After a class involving discussion, send an email pointing out examples of good discussion behaviours.

Rearrange classroom furniture. Focus the discussion. If there is a lull, ask for clarification or deeper insight on the current topic (perhaps from a new voice), or introduce or ask for a transition to a new topic. Provide potential questions in advance.

Overall things to consider

Say in your syllabus how you will communicate. Tell your minimum email response time. Here is an example e-communication policyGive a variety of ways you can be contacted and can meet with students, in addition to office hours. Chat? Skype? Texting? Facebook? Twitter? How you will contact is much more important to students that office hours.

Don’t do all of them—limit the forms of communication. Ask students for feedback on the first day or two of class about which communication forms they prefer, and select those. Don’t switch mid-course.

Consider not handing out the syllabus during the first class, but rather talk about the subject area, why it is interesting and relevant, what students will be doing during the course, etc. Email the syllabus after the first class (also post it in D2L) and have a short quiz on it at the beginning of the next class.

In the constant pressure to cover topics while engaging in active learning, limit yourself to what you want students to remember in five years. Integration is more important than covering everything.

Keep your personal and professional online presence (FB, Twitter) separate.

“The best course designs motivate change (like a video game) with a combination of high standards and an environment that supports risk and failure.”

Moving from traditional to active learning is a massive undertaking. Start small by creating interactive lectures or breaking up lectures with demonstrations, buzz groups, mini-writing assignments, etc. (low risk, high learning dividends).

Be consistent—post regularly. Specify whether Twitter or Facebook group participation is mandatory. Deliver on time on commitments. Limit communications to one per day. Be brief—include a link with more details. Be transparent—tell everyone before you tell individual students. Use the right channel—some are more passive, less urgent. For example, post a news story as a Facebook status but put a reminder on Twitter or text it.
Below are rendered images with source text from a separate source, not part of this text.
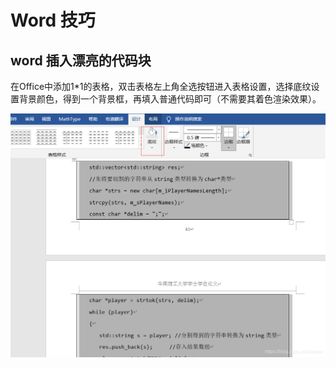 # Word 技巧

## word 插入漂亮的代码块

在Office中添加1*1的表格，双击表格左上角全选按钮进入表格设置，选择底纹设置背景颜色，得到一个背景框，再填入普通代码即可（不需要其着色渲染效果）。

![](../images/word-code.png)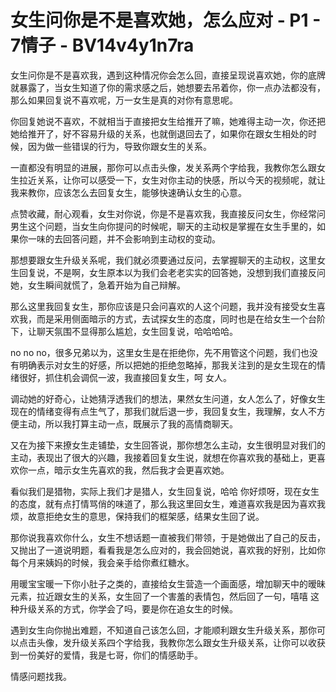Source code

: # 女生问你是不是喜欢她，怎么应对 - P1 - 7情子 - BV14v4y1n7ra

女生问你是不是喜欢我，遇到这种情况你会怎么回，直接呈现说喜欢她，你的底牌就暴露了，当女生知道了你的需求感之后，她想要去吊着你，你一点办法都没有，那么如果回复说不喜欢呢，万一女生是真的对你有意思呢。

你回复她说不喜欢，不就相当于直接把女生给推开了嘛，她难得主动一次，你还把她给推开了，好不容易升级的关系，也就倒退回去了，如果你在跟女生相处的时候，因为做一些错误的行为，导致你跟女生的关系。

一直都没有明显的进展，那你可以点击头像，发关系两个字给我，我教你怎么跟女生拉近关系，让你可以感受一下，女生对你主动的快感，所以今天的视频呢，就让我来教你，应该怎么去回复女生，能够快速确认女生的心意。

点赞收藏，耐心观看，女生对你说，你是不是喜欢我，我直接反问女生，你经常问男生这个问题，当女生向你提问的时候呢，聊天的主动权是掌握在女生手里的，如果你一味的去回答问题，并不会影响到主动权的变动。

那想要跟女生升级关系呢，我们就必须要通过反问，去掌握聊天的主动权，这里女生回复说，不是啊，女生原本以为我们会老老实实的回答她，没想到我们直接反问她，女生瞬间就慌了，急着开始为自己辩解。

那么这里我回复女生，那你应该是只会问喜欢的人这个问题，我并没有接受女生喜欢我，而是采用侧面暗示的方式，去试探女生的态度，同时也是在给女生一个台阶下，让聊天氛围不显得那么尴尬，女生回复说，哈哈哈哈。

no no no，很多兄弟以为，这里女生是在拒绝你，先不用管这个问题，我们也没有明确表示对女生的好感，所以把她的拒绝忽略掉，那我关注到的是女生现在的情绪很好，抓住机会调侃一波，我直接回复女生，呵 女人。

调动她的好奇心，让她猜浮透我们的想法，果然女生问道，女人怎么了，好像女生现在的情绪变得有点生气了，那我们就后退一步，我回复女生，我理解，女人不方便主动，所以我打算主动一点，既展示了我的高情商聊天。

又在为接下来撩女生走铺垫，女生回答说，那你想怎么主动，女生很明显对我们的主动，表现出了很大的兴趣，我接着回复女生说，就想在你喜欢我的基础上，更喜欢你一点，暗示女生先喜欢的我，然后我才会更喜欢她。

看似我们是猎物，实际上我们才是猎人，女生回复说，哈哈 你好烦呀，现在女生的态度，就有点打情骂俏的味道了，那么我这里回女生，难道喜欢我是因为喜欢我烦，故意拒绝女生的意思，保持我们的框架感，结果女生回了说。

那你说我喜欢你什么，女生不想话题一直被我们带领，于是她做出了自己的反击，又抛出了一道说明题，看看我是怎么应对的，我会回她说，喜欢我的好别，比如你每个月来姨妈的时候，我会亲手给你煮红糖水。

用暖宝宝暖一下你小肚子之类的，直接给女生营造一个画面感，增加聊天中的暧昧元素，拉近跟女生的关系，女生回了一个害羞的表情包，然后回了一句，嘻嘻 这种升级关系的方式，你学会了吗，要是你在追女生的时候。

遇到女生向你抛出难题，不知道自己该怎么回，才能顺利跟女生升级关系，那你可以点击头像，发升级关系四个字给我，我教你怎么跟女生升级关系，让你可以收获到一份美好的爱情，我是七哥，你们的情感助手。

情感问题找我。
Keep a record of every message and channel used; make it available to students in D2L or a blog.

Provide learning outcomes for both class and class preparation.

Use D2L to keep all files in one place for all notes, handouts, summaries, etc. You can still tweet, FB or email them at strategically timed points to maximize engagement.

Use technology to deliver extra examples, problems, and content that you didn’t get to in class, to take the pressure off “covering all the content.”

Students interpret online content and activities as evidence of teacher preparation, which is one of the top-rated indicators of quality of teaching for students.

Traditional methods assume that analyzing, reflecting, synthesizing and caring will happen when students are alone and away from the classroom and professor. Technology offers the chance to invert this model: get the concepts while away, then apply them in a safe-to-fail, supervised environment in which students get expert feedback, in the classroom (Bowen, 187).

Research from neurology and developmental psychology reinforce education research: content has to be integrated in order to be used; practice and growth take time; motivation, control and emotion all need to be part of the learning process (Bowen, 85). Practice and emotion cause neural networks to form (this is in the context of brain plasticity), which is why motivation and engagement matter (Bowen, 77).

References:

Bowen, J. A. (2012). Teaching Naked: How Moving Technology Out of You College Classroom will Improve Student Learning. Jossey-Bass, San Francisco.